Militante des causes sociales et anticoloniales jusqu’à son dernier souffle et infatigable défenseuse de la cause algérienne, proche de la fédération de France du FLN, entre 1957 à 1962, Clara Benoits, née Hesser, vient de mourir à l’âge de 93 ans, à Paris.
C’est un hommage vibrant qu’ont rendu ces derniers jours les militants qui ont approché ou travaillé avec Clara Benoits, décédée le 13 décembre et dont les obsèques ont eu lieu le 27 décembre. Le journal L’Anticapitaliste, organe du Nouveau parti anticapitaliste (NPA), écrit à son sujet : « Pendant la guerre d’Algérie, Clara s’engage activement dans la solidarité avec les Algériennes et les Algériens. Chez Renault, elle diffuse presse et documents d’opposition à la guerre. Elle participe aux tâches confiées par la fédération de France du FLN et à la diffusion d’El Moudjahid, l’organe clandestin du FLN. Le 17 octobre 1961, elle fait partie, des cinq observateurs de Renault que le FLN avait sollicités pour assister à la manifestation et témoigner de son déroulement ». Pendant des années après l’indépendance, avec son époux Henri Benoits, elle rendait témoignage « jusqu’à ces toutes dernières années dans des manifestations, documents vidéo ou dans les établissements scolaires ». La défunte laisse ainsi son mari, aujourd’hui nonagénaire, une fille, Sophie, et des petits enfants, tous fiers de son parcours d’humaniste sans failles !
Ouvrière française au cœur algérien
Clara est née le 11 janvier 1930, à Paris, d’une mère française ouvrière, et d’un père d’origine hongroise membre du Parti social-démocrate de Hongrie avant d’émigrer en France où il a activé à la CGT jusqu’à sa mort en 1953. De ce père, elle gardera l’engagement chevillé au corps. Dactylo chez Renault, au service Exportation, en 1949, elle se syndique à la CGT et entre au Comité exécutif du syndicat au début des années 1950. Elle adhère aussi au Parti communiste français (PCF). Lors d’une grande grève chez Renault, en février 1952, elle rencontre Henri Benoist, militant trotskiste. « Avec lui, elle discute de la politique coloniale française et des aspirations du peuple algérien, en particulier au lendemain de l’insurrection du 1er novembre 1954 », écrit Lachkhem Abdelaziz, dans un témoignage posté en commentaire à un hommage qu’Henri Pouillot a publié sur Facebook.
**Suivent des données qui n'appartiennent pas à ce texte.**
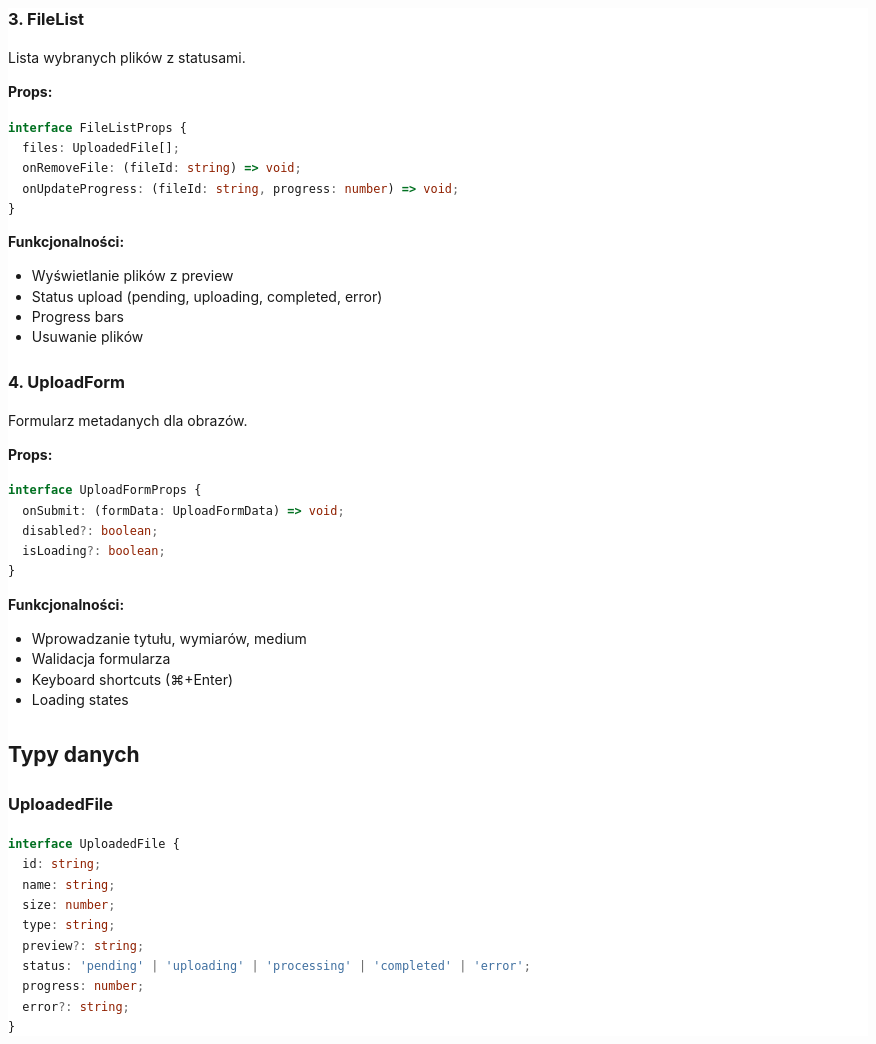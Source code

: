 ### 3. FileList

Lista wybranych plików z statusami.

**Props:**

```typescript
interface FileListProps {
  files: UploadedFile[];
  onRemoveFile: (fileId: string) => void;
  onUpdateProgress: (fileId: string, progress: number) => void;
}
```

**Funkcjonalności:**

- Wyświetlanie plików z preview
- Status upload (pending, uploading, completed, error)
- Progress bars
- Usuwanie plików

### 4. UploadForm

Formularz metadanych dla obrazów.

**Props:**

```typescript
interface UploadFormProps {
  onSubmit: (formData: UploadFormData) => void;
  disabled?: boolean;
  isLoading?: boolean;
}
```

**Funkcjonalności:**

- Wprowadzanie tytułu, wymiarów, medium
- Walidacja formularza
- Keyboard shortcuts (⌘+Enter)
- Loading states

## Typy danych

### UploadedFile

```typescript
interface UploadedFile {
  id: string;
  name: string;
  size: number;
  type: string;
  preview?: string;
  status: 'pending' | 'uploading' | 'processing' | 'completed' | 'error';
  progress: number;
  error?: string;
}
```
C’est à cette période que les désaccords avec la ligne du PCF sur la question algérienne deviennent irrémédiables ; comme beaucoup de communistes en rupture avec leur parti lorsque, en 1956, les députés communistes votent le projet de loi du socialiste Guy Mollet sur les pouvoirs spéciaux, pour le maintien de l’ordre en Algérie. Elle est pour l’indépendance de l’Algérie et quitte le PCF, restant syndicaliste jusqu’à la fin de sa carrière chez Renault en 1985. Au syndicat comme dans l’action politique militante, elle va passer les années de 1957 à 1962 à soutenir les nationalistes algériens, « avec Henri Benoits, prenant sur son temps de déléguée du personnel pour taper, reproduire et convoyer des tracts, collectant et organisant la diffusion d’El Moudjahid, organe clandestin du FLN, organisant un Comité de mensuels pour la Paix en Algérie qui diffusait ‘‘Vérité-Liberté’’ et ‘‘Témoignages et documents’’, envoyant des mandats aux emprisonnés algériens dans les camps du Larzac, après que les premières discussions entre les émissaires du gouvernement du Général de Gaulle et du GPRA eurent permis aux Algériens d’obtenir l’envoi de mandats aux emprisonnés et assignés à résidence », écrit encore Lachkhem Abdelaziz. Ce dernier rappelle, enfin, qu’elle a témoigné dans le film-documentaire, en six épisodes de 52 minutes, En guerre(s) pour l’Algérie (2022), de l’historienne Raphaëlle Branche et du réalisateur Rafael Lewandowski.